La presenza dell’inventore del rivoluzionario cyber egg tra le sale di uno dei luoghi simbolo della “compostezza sabauda” può forse aver costituito una sorpresa per molti, ma non certo per Scabin:
«In realtà questa è una dimensione che mi sono subito sentito quasi cucita addosso. Né troppo piccola né troppo grande ma giusta per far ripartire, dopo questi due anni di stop forzato, quella che è sempre stata la mia indole. Penso di aver trovato qui una giusta scuderia, dove sanno come farmi correre e io so come far correre altri cavalli. Una sorta di ponte d’unione tra la strada interrotta del Combal.zero (il suo mitico ristorante al Castello di Rivoli, aperto dal 2002 al 2020. N.d.R.) e il futuro su cui intendo ancora scommettere».

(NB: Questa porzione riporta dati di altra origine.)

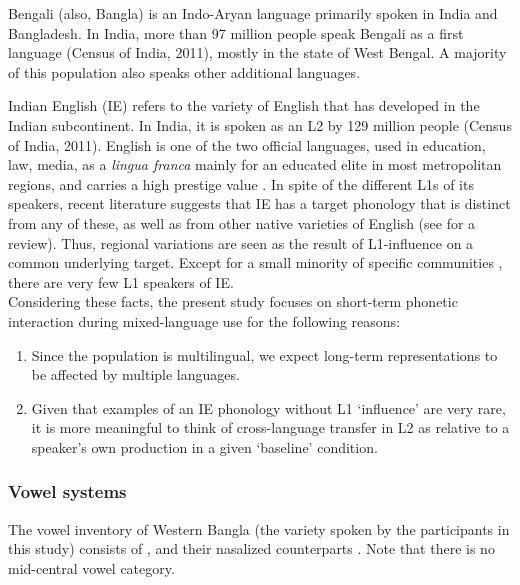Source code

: \documentclass[charis,linguex]{glossa}
\newcommand{\nt}[1]{\textipa{[#1]}} %
\begin{document}
Bengali (also, Bangla) is an Indo-Aryan language primarily spoken in India and Bangladesh. In India, more than 97 million people speak Bengali as a first language (Census of India, 2011), mostly in the state of West Bengal. A majority of this population also speaks other additional languages.

Indian English (IE) refers to the variety of English that has developed in the Indian subcontinent. In India, it is spoken as an L2 by 129 million people (Census of India, 2011).  English is one of the two official languages, used in education, law, media, as a \emph{lingua franca} mainly for an educated elite in most metropolitan regions, and carries a high prestige value \citep{tollefson2014language}.
In spite of the different L1s of its speakers, recent literature suggests that IE has a target phonology that is distinct from any of these, as well as from other native varieties of English (see \cite{sirsa2013effects} for a review). Thus, regional variations are seen as the result of L1-influence on a common underlying target. 
Except for a small minority of specific communities \citep{pandey201517}, there are very few L1 speakers of IE.\\


Considering these facts, the present study focuses on short-term phonetic interaction during mixed-language use for the following reasons:
\begin{enumerate}[label=(\roman*)]
	\item Since the population is multilingual, we expect long-term representations to be affected by multiple languages. 
	\item Given that examples of an IE phonology without L1 `influence' are very rare, it is more meaningful to think of cross-language transfer in L2 as relative to a speaker's own production in a given `baseline' condition.
\end{enumerate}


\subsubsection{Vowel systems} \label{vowel systems}
The vowel inventory of Western Bangla (the variety spoken by the participants in this study) consists of \nt{i, e, \ae, a, O, o, u}, and their nasalized counterparts \citep{garry2001facts}. Note that there is no mid-central vowel category. 
\end{document}

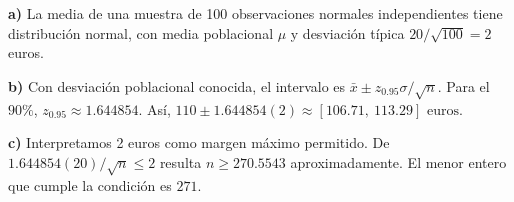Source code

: \textbf{a)} La media de una muestra de 100 observaciones normales
independientes tiene distribución normal, con media poblacional
$\mu$ y desviación típica $20/\sqrt{100}=2$ euros.

\textbf{b)} Con desviación poblacional conocida, el intervalo es
$\bar x\pm z_{0.95}\sigma/\sqrt n$. Para el $90\%$,
$z_{0.95}\approx1.644854$. Así,
$110\pm 1.644854(2)\approx\boxed{[106.71,\ 113.29]\text{ euros}}$.

\textbf{c)} Interpretamos 2 euros como margen máximo permitido.
De $1.644854(20)/\sqrt n\le2$ resulta $n\ge270.5543$ aproximadamente.
El menor entero que cumple la condición es $\boxed{271}$.
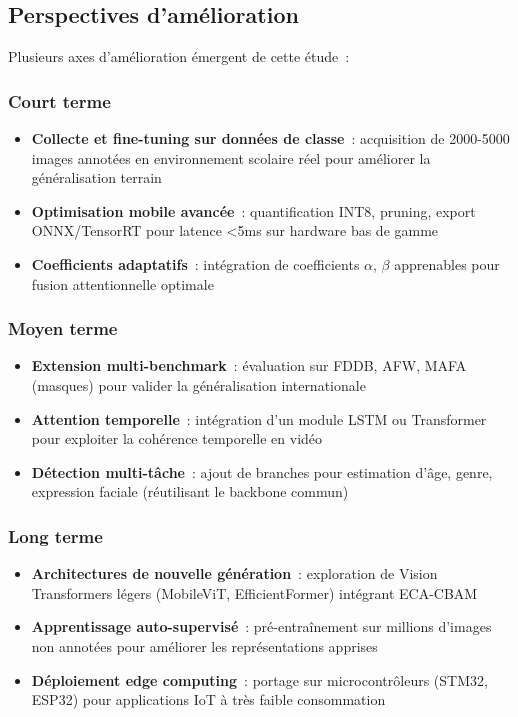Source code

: \begin{onehalfspace}
\subsection{Perspectives d'amélioration}

\hspace{0.65 cm}Plusieurs axes d'amélioration émergent de cette étude~:

\subsubsection{Court terme}

\begin{itemize}
\item \textbf{Collecte et fine-tuning sur données de classe}~: acquisition de 2000-5000 images annotées en environnement scolaire réel pour améliorer la généralisation terrain
\item \textbf{Optimisation mobile avancée}~: quantification INT8, pruning, export ONNX/TensorRT pour latence <5ms sur hardware bas de gamme
\item \textbf{Coefficients adaptatifs}~: intégration de coefficients $\alpha$, $\beta$ apprenables pour fusion attentionnelle optimale
\end{itemize}

\subsubsection{Moyen terme}

\begin{itemize}
\item \textbf{Extension multi-benchmark}~: évaluation sur FDDB, AFW, MAFA (masques) pour valider la généralisation internationale
\item \textbf{Attention temporelle}~: intégration d'un module LSTM ou Transformer pour exploiter la cohérence temporelle en vidéo
\item \textbf{Détection multi-tâche}~: ajout de branches pour estimation d'âge, genre, expression faciale (réutilisant le backbone commun)
\end{itemize}

\subsubsection{Long terme}

\begin{itemize}
\item \textbf{Architectures de nouvelle génération}~: exploration de Vision Transformers légers (MobileViT, EfficientFormer) intégrant ECA-CBAM
\item \textbf{Apprentissage auto-supervisé}~: pré-entraînement sur millions d'images non annotées pour améliorer les représentations apprises
\item \textbf{Déploiement edge computing}~: portage sur microcontrôleurs (STM32, ESP32) pour applications IoT à très faible consommation
\end{itemize}


\end{onehalfspace}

E di sicuro il primo tassello di questo ponte ideale è rappresentato dal menu degustazione da tredici portate, unico percorso per la cena serale – rigorosamente su prenotazione – nella bella saletta del ristorante dai pochi tavoli ben distanziati. Intitolato con l’acronimo Ral 6001 classic, il codice che nella classificazione europea dei colori corrisponde al verde smeraldo, il menu ha un nome a suo modo evocativo: l’intento è quello di suggerire all’ospite di sedersi a tavola «non con la preoccupazione di capire i piatti, bensì con la curiosità e la gioia di viverli senza remore». Perché, come spiega lo chef, «io lavoro nell’ottica di fornire strumenti, non sovrastrutture». E allora, dimenticate le sovrastrutture, sediamoci a tavola e godiamoci fino in fondo questa cena davvero unica!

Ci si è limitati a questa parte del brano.